Estamos a menos de um ano de eleições autárquicas, ocasião perfeita para os partidos se entenderem sobre alterações à legislação relativa ao poder local. Como se sabe, o executivo municipal é formado pelo presidente e vereadores eleitos pelas várias forças políticas que concorrem às eleições, de acordo com o método de Hondt. As listas são nominais, sendo que o presidente de câmara é o primeiro da lista que obtém maior número de votos.
No presidente são delegadas todas as competências, parte das quais podem ser subdelegadas nos vereadores. Os vereadores eleitos são inamovíveis e, se tiverem algum impedimento, são substituídos pelo seguinte na lista.
Comparando uma câmara a um governo, isto equivaleria a dizer que não pode haver remodelação governamental durante o mandato. O presidente apenas pode rever a delegação de competências entre os eleitos. Nas deliberações do órgão executivo participam e votam o presidente e todos os vereadores, tenham ou não pelouro, façam ou não parte da lista encabeçada pelo presidente de Câmara.
A eleição para a Assembleia Municipal – o órgão deliberativo – decorre em separado. Ao contrário do que sucede na vereação, o seu presidente é eleito interpares e pelos presidentes de junta de freguesia, curiosamente eleitos noutra votação, para uma outra autarquia.
As competências da assembleia municipal são reduzidas: é um órgão de fiscalização, os seus poderes equiparam-se a um conselho fiscal, acrescido de poder de veto em matérias que, pela sua relevância, dependem do seu crivo.
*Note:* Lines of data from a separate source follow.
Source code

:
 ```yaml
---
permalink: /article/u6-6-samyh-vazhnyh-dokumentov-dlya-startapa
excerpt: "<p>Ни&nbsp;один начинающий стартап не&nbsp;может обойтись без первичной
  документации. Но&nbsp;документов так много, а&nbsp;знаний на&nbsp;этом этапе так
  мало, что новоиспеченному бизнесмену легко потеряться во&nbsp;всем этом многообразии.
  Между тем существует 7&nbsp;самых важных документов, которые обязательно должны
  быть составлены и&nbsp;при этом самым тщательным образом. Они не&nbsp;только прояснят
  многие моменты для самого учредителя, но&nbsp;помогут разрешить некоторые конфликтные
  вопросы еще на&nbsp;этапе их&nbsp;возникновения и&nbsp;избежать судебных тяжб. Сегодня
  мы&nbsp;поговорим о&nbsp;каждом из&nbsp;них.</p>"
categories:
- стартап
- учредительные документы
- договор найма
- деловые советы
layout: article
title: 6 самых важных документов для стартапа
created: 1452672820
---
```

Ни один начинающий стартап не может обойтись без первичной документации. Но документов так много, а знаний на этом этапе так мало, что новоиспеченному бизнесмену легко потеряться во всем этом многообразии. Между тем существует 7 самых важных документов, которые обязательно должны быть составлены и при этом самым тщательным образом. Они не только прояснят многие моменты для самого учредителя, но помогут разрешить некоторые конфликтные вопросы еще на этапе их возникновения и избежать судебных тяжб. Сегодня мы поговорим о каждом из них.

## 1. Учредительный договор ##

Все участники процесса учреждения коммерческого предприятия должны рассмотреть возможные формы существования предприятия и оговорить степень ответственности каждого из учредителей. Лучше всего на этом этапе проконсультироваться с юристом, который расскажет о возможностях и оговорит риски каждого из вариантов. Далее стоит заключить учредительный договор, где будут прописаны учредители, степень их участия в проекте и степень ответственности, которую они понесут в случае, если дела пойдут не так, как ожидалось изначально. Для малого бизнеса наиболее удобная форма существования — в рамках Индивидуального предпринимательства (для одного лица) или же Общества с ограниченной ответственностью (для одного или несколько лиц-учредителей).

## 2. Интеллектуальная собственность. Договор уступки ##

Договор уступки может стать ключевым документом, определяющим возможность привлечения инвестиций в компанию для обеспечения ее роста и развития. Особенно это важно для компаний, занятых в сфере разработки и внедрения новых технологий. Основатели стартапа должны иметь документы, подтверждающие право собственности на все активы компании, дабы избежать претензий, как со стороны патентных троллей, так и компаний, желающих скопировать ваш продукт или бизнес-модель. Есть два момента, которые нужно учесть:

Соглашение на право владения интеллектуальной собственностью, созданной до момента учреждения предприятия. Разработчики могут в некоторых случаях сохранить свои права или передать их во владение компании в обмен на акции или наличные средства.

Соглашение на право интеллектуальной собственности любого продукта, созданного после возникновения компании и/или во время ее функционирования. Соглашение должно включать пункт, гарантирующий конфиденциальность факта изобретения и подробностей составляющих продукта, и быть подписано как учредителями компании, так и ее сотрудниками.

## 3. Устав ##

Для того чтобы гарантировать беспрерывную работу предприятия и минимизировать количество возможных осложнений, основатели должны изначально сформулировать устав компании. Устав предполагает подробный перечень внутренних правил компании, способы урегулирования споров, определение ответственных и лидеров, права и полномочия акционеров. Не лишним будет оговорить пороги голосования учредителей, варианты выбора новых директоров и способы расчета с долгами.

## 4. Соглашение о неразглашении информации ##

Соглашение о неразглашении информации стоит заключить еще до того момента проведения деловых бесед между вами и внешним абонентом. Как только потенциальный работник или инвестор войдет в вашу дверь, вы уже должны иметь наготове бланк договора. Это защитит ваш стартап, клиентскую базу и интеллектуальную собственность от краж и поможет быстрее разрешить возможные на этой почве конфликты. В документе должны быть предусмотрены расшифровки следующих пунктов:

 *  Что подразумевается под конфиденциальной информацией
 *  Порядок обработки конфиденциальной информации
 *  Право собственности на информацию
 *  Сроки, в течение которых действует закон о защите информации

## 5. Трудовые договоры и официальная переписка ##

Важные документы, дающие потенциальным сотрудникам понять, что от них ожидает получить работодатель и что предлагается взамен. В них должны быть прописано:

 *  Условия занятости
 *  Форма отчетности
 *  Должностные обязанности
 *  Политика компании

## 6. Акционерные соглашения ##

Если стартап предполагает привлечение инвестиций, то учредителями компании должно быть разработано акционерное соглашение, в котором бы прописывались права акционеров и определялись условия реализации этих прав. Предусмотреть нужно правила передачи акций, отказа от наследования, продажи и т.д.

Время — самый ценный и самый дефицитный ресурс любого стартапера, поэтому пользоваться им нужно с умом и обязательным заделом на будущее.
O sistema não me parece adequado. Deveria haver apenas uma eleição para a câmara municipal, que elegeria o parlamento da cidade. O presidente de câmara seria o número um da lista mais votada – respeitando a tradição presidencialista do cargo – e escolheria os membros do executivo entre o colégio de deputados eleitos, sujeitando o seu programa de governo à aprovação do parlamento da cidade, podendo ser destituído por um voto de censura construtivo desse órgão.
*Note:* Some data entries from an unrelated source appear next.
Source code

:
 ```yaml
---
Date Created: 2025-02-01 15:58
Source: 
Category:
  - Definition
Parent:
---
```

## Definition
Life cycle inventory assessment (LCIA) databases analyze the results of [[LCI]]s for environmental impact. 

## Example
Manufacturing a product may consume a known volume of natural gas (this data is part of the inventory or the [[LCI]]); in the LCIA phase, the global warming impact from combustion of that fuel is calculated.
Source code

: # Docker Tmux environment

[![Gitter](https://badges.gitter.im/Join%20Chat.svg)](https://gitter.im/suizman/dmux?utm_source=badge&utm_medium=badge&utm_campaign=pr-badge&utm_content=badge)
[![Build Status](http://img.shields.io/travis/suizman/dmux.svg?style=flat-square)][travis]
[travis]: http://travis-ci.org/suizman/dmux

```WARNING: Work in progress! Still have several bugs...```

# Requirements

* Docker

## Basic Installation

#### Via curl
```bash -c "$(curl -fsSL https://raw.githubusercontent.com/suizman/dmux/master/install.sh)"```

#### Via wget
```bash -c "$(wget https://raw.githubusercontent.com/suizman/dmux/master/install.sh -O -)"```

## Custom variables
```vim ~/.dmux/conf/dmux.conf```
Já as freguesias devem ser autarquias plenamente autónomas, sem interferência ou participação na assembleia, uma vez que tem os seus órgãos próprios.
Seria, assim, possível reduzir o número exagerado de eleitos e permitir que o executivo municipal se fosse adequando às necessidades de gestão da autarquia, valorizando e corresponsabilizando todos os eleitos.
A lei vigente (Lei n.º 75/2013) tem inúmeros aspetos absurdos, que urge serem corrigidos. A dimensão deste artigo não me permite detalhá-los, mas recomendo ao leitor interessado que consulte a legislação. Basta ler sobre as ‘competências materiais’ dos órgãos para perceber que o legislador se perdeu no detalhe, e que desconhece a realidade. A lei tem preciosismos hilariantes, que comprovam que o centralismo não resiste a ser insensatamente paternalista.
A legislação determina, por exemplo, no seu artigo n.º 53, que em cada sessão ou reunião ordinária dos órgãos das autarquias locais seja «fixado um período de antes da ordem do dia, com a duração máxima de 60 minutos, para tratamento de assuntos gerais de interesse autárquico.» O leitor compreenderá que a duração desse período, pela relevância do que lá é tratado, deve ser definido por cada vereação em função das circunstâncias particulares do momento. Não pode ser restringido, porque, para além das resoluções da ordem do dia, há a atualidade política, que é da maior relevância.
Se não querem alterar a governança, pelo menos retirem da lei tudo aquilo que não faz sentido!